Surely someday a writer—inspired or addled, who knows?—will produce a cultural history of rolling luggage. She’ll want to pitch it as the epic story of a narrow subject, along the lines of Cod: A Biography of the Fish that Changed the World or—and this is for real— Mauve: How One Man Invented a Color That Changed the World. The luggage book should devote some space to the screen symbolism of the 21st-century frequent flyer. Suggested chapter title: “Shoulder to the Wheel.”

One passage would reflect on the spruce drill-team maneuvers George Clooney executes in the Up in the Air, deftly collapsing a handle at the X-ray machine and speeding ahead in his hollow quest.
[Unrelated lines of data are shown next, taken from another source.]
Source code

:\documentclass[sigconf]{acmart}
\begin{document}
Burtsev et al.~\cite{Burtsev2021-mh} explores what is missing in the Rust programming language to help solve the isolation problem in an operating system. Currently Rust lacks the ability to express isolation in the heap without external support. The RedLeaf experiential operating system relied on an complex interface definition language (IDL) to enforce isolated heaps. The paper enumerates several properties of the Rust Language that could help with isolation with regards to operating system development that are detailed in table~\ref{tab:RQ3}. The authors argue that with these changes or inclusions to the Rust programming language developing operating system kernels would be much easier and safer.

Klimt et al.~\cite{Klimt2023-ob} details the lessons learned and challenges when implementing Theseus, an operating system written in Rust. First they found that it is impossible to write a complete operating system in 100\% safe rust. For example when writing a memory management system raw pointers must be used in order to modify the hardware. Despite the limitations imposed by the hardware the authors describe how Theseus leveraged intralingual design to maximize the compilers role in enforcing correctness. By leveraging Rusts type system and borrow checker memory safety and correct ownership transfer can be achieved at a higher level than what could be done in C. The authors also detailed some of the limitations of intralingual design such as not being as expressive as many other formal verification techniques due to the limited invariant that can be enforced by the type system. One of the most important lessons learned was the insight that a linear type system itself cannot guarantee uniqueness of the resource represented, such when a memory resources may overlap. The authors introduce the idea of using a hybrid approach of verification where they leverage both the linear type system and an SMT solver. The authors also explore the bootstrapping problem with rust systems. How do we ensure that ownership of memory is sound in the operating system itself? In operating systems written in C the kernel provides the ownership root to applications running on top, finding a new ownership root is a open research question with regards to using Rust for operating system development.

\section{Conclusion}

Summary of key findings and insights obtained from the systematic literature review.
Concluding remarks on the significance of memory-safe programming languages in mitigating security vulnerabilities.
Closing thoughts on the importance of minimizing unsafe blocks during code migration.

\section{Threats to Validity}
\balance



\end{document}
Another might consider the small degradation experienced by Apprentice contestants freshly fired by Donald Trump: Alone again at the end of the day, they drag away their carry-ons, early for a layover in Loserville. Tonight, the lead suitcase of Lone Star (Fox, Mondays at 9 p.m. ET) glides gorgeously forward for the scholar’s consideration.

Supple and rugged and apparently a dream to maneuver, this tan leather bag plays a critical part in the brisk pilot episode. First, we meet one of its predecessors in a prologue that opens with a shot of a duffel bag. (The duffel is not wheeled, which is unfortunate, considering its heavy freight of meaning.) Here, 20 years before the main action, young Robert Allen hurriedly packs his clothes and toys and his baseball glove. Seems that Bobby’s dad has been teaching his boy the art of the con—home-schooling that effectively amounts to one never-ending field trip. With an angry mark slamming at the front door, father and son are skipping town by way of the bedroom window. As the boy scrambles to gather his essentials, his father decides that this is a teachable moment, and actor David Keith delivers the first of several extra-chewy lines: “Remember what I told you. Keep your life in the case, not in the closet, OK?”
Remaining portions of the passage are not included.